Ludwig van Beethoven
Symphony No. 4 in B flat major-
Symphony No. 5
Between the Eroica and the Fifth, often titled the “Symphony of Destiny” in the music history books, Ludwig van Beethoven’s Fourth Symphony from 1806 never had an easy time of it. Until the present day, it may well be the most rarely played one, and thus even for avid classical music lovers the composer’s most unknown symphony. What a pity! With the Fourth Beethoven succeeded in creating a work which seamlessly links to the musical accomplishments of its predecessor, which is a great deal more popular.
Its predominantly relaxed, cheerful tone seems to be the background against which the dramatic developments of the Fifth were able to take shape. The composer was described by his contemporaries during his work on the Fourth as “in the mood for every prank, of good spirits, lively, enjoying life, witty, not seldom also satirical” – and Beethoven’s music of those days certainly has comparable traits. So it is high time to get to know (once again) this side of the “titan”.

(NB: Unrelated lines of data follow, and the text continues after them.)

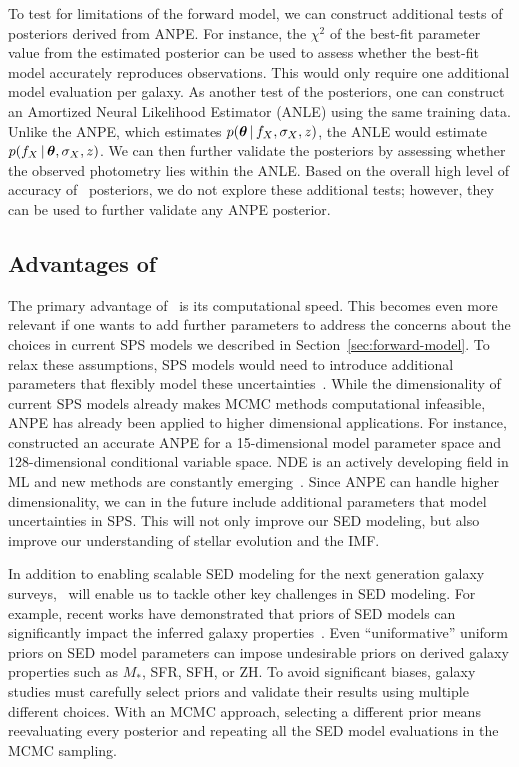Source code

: To test for limitations of the forward model, we can construct additional tests
of posteriors derived from ANPE. 
For instance, the $\chi^2$ of the best-fit parameter value from the 
estimated posterior can be used to assess whether the best-fit model 
accurately reproduces observations.
This would only require one additional model evaluation per galaxy. 
As another test of the posteriors, one can construct an Amortized Neural
Likelihood Estimator (ANLE) using the same training data.
Unlike the ANPE, which estimates $p(\boldsymbol{\theta}\,|\, f_X, \sigma_X, z)$, the ANLE
would estimate $p(f_X \,|\, \boldsymbol{\theta}, \sigma_X, z)$.
We can then further validate the posteriors by assessing whether the observed
photometry lies within the ANLE. 
Based on the overall high level of accuracy of \sedflow~posteriors, we do not
explore these additional tests; however, they can be used to further validate
any ANPE posterior. 

\subsection{Advantages of \sedflow} 
The primary advantage of \sedflow~is its computational speed. 
This becomes even more relevant if one wants to add further parameters to
address the concerns about the choices in current SPS models we described 
in Section~\ref{sec:forward-model}.
To relax these assumptions, SPS models would need to introduce additional
parameters that flexibly model these uncertainties~\citep{conroy2009,
conroy2010c}. 
While the dimensionality of current SPS models already makes MCMC methods
computational infeasible, ANPE has already been applied to higher dimensional
applications.
For instance, \cite{dax2021} constructed an accurate ANPE for a
15-dimensional model parameter space and 128-dimensional conditional variable
space.
NDE is an actively developing field in ML and new methods are constantly
emerging~\citep[\eg][]{wu2020, dhariwal2021}. 
Since ANPE can handle higher dimensionality, we can in the future include additional
parameters that model uncertainties in SPS. 
This will not only improve our SED modeling, but also improve our understanding
of stellar evolution and the IMF.

In addition to enabling scalable SED modeling for the next generation galaxy
surveys, \sedflow~will enable us to tackle other key challenges in SED
modeling. 
For example, recent works have demonstrated that priors of SED models can
significantly impact the inferred galaxy properties~\citep{carnall2018,
leja2019, hahn2022}. 
Even ``uniformative'' uniform priors on SED model parameters can impose
undesirable priors on derived galaxy properties such as $M_*$, SFR, SFH, or
ZH.
To avoid significant biases, galaxy studies must carefully select priors and
validate their results using multiple different choices. 
With an MCMC approach, selecting a different prior means reevaluating every
posterior and repeating all the SED model evaluations in the MCMC sampling.  

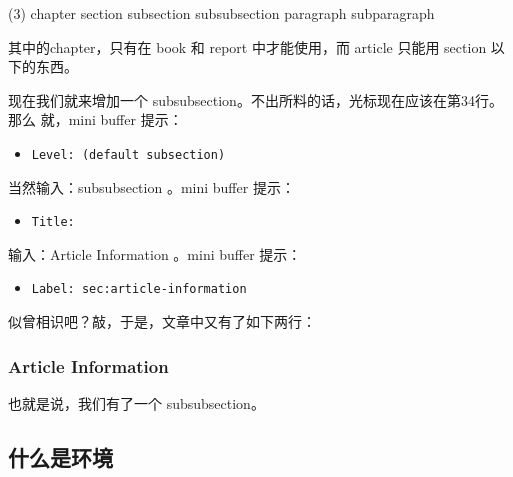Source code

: \begin{minipage}{.9\linewidth}
  \begin{singlespace}
      \begin{tasks}(3)
      \task[] chapter
      \task[] section
      \task[] subsection
      \task[] subsubsection
      \task[] paragraph
      \task[] subparagraph
      \end{tasks}
  \end{singlespace}
\end{minipage}\par\vspace{2ex}

其中的chapter，只有在 book 和 report 中才能使用，而 article 只能用 section 以下的东西。

现在我们就来增加一个 subsubsection。不出所料的话，光标现在应该在第34行。那么
就，mini buffer 提示：

\begin{itemize}
\item[] \texttt{Level: (default subsection)}
\end{itemize}

当然输入：subsubsection 。mini buffer 提示：

\begin{itemize}
\item[] \texttt{Title:}
\end{itemize}

输入：Article Information 。mini buffer 提示：

\begin{itemize}
\item[] \texttt{Label: sec:article-information}
\end{itemize}

似曾相识吧？敲，于是，文章中又有了如下两行：
\begin{codeblock}[.9]
\begin{latexcode}
  \subsubsection{Article Information}
  \label{sec:article-information}
\end{latexcode}
\end{codeblock}
也就是说，我们有了一个 subsubsection。

\subsection{什么是环境}

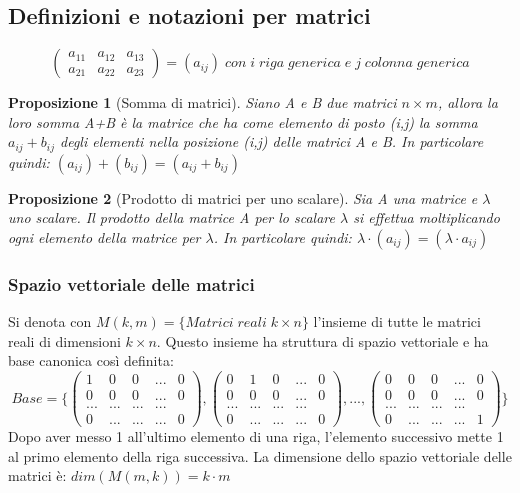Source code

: \documentclass[12pt]{article}
\newenvironment{para}{\begin{adjustwidth}{13mm}{}}{\end{adjustwidth}}
\newtheorem{Proposizione}{Proposizione}[subsection]
\begin{document}
\begin{para}
\subsection{Definizioni e notazioni per matrici}
$$\begin{pmatrix}
a_{11} & a_{12} & a_{13}\\
a_{21} & a_{22} & a_{23}
\end{pmatrix} = (a_{ij}) \; con\; i\; riga\; generica\; e\; j\; colonna\; generica$$

\begin{Proposizione}[Somma di matrici] Siano A e B due matrici $n \times m$, allora la loro somma A+B è la matrice che ha come elemento di posto (i,j) la somma $a_{ij} + b_{ij}$ degli elementi nella posizione (i,j) delle matrici A e B. In particolare quindi: $(a_{ij}) + (b_{ij}) = (a_{ij} + b_{ij})$
\end{Proposizione}

\begin{Proposizione}[Prodotto di matrici per uno scalare]
Sia A una matrice e $\lambda$ uno scalare. Il prodotto della matrice A per lo scalare $\lambda$ si effettua moltiplicando ogni elemento della matrice per $\lambda$. In particolare quindi: $\lambda \cdot (a_{ij}) = (\lambda \cdot a_{ij})$
\end{Proposizione}

\subsubsection{Spazio vettoriale delle matrici}
Si denota con $M(k, m) = \{Matrici \; reali \; k \times n\}$ l'insieme di tutte le matrici reali di dimensioni $k \times n$. Questo insieme ha struttura di spazio vettoriale e ha base canonica così definita:
$$Base = \{\begin{pmatrix}
1 & 0 & 0 & ... & 0\\
0 & 0 & 0 & ...  & 0\\
... & ... & ... & ... \\
0 & ... & ... & ... & 0
\end{pmatrix}, \begin{pmatrix}
    0 & 1 & 0 & ... & 0\\
    0 & 0 & 0 & ...  & 0\\
    ... & ... & ... & ... \\
    0 & ... & ... & ... & 0
\end{pmatrix}, ..., \begin{pmatrix}
    0 & 0 & 0 & ... & 0\\
    0 & 0 & 0 & ...  & 0\\
    ... & ... & ... & ... \\
    0 & ... & ... & ... & 1
\end{pmatrix} \}$$ Dopo aver messo 1 all'ultimo elemento di una riga, l'elemento successivo mette 1 al primo elemento della riga successiva. La dimensione dello spazio vettoriale delle matrici è: $dim(M(m,k)) = k \cdot m$

\end{para}
\end{document}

Also worth discovering: the music of Carl Nielsen. Between 1891 and 1925 the Danish composer created six contributions to the symphonic genre – and pursued his own highly individual path in the border area between the late romantic and modern eras. In this concert programme, his Fifth, for which the Berliner Philharmoniker has invited Herbert Blomstedt, one of Nielsen’s most important contemporary champions, forms an antithesis to Beethoven’s Fourth.
Herbert Blomstedt was born in the United States to Swedish parents. After early lessons at the Stockholm Conservatory and the University of Uppsala, he studied conducting in New York, contemporary music at Darmstadt and Renaissance and Baroque music in Basel. After working as an assistant to Igor Markevitch and Leonard Bernstein, he made his professional debut as a conductor with the Stockholm Philharmonic in February 1954 and soon went on to become principal conductor of the Oslo Philharmonic, the Danish and Swedish Radio Symphony Orchestras and the Dresden Staatskapelle, where he remained from 1975 to 1985. He spent the next decade as music director of the San Francisco Symphony Orchestra, returning to Europe in 1996 as principal conductor as of the North German Radio Symphony Orchestra in Hamburg, a post he held until 1998. From 1998 to the end of the 2004/2005 season he was music director of the Leipzig Gewandhaus Orchestra. Herbert Blomstedt is now conductor laureate of the San Francisco Symphony Orchestra, the Leipzig Gewandhaus Orchestra, the Danish and Swedish Radio Symphony Orchestras and the Bamberg Symphony Orchestra, which he has conducted on a regular basis since 1982. In 2007 the Dresden Staatskapelle awarded him its Goldene Ehrennadel. Among the orchestras with whom he has appeared as a guest conductor are the Munich Philharmonic, the Bavarian Radio Symphony Orchestra, the Royal Concertgebouw Orchestra of Amsterdam, all the leading American orchestras, the Israel Philharmonic and the NHK Symphony Orchestra of Japan. Herbert Blomstedt made his debut with the Berliner Philharmoniker in 1976 and has returned on frequent occasions since then, most recently in June 2012, when he conducted three concerts with Beethoven’s Missa solemnis. He is a fellow of the Royal Swedish Academy of Music and holds several honorary doctorates. He was awarded the “Großes Verdienstkreuz” (Commander’s Cross of the Order of Merit) of the Federal Republic of Germany in 2003.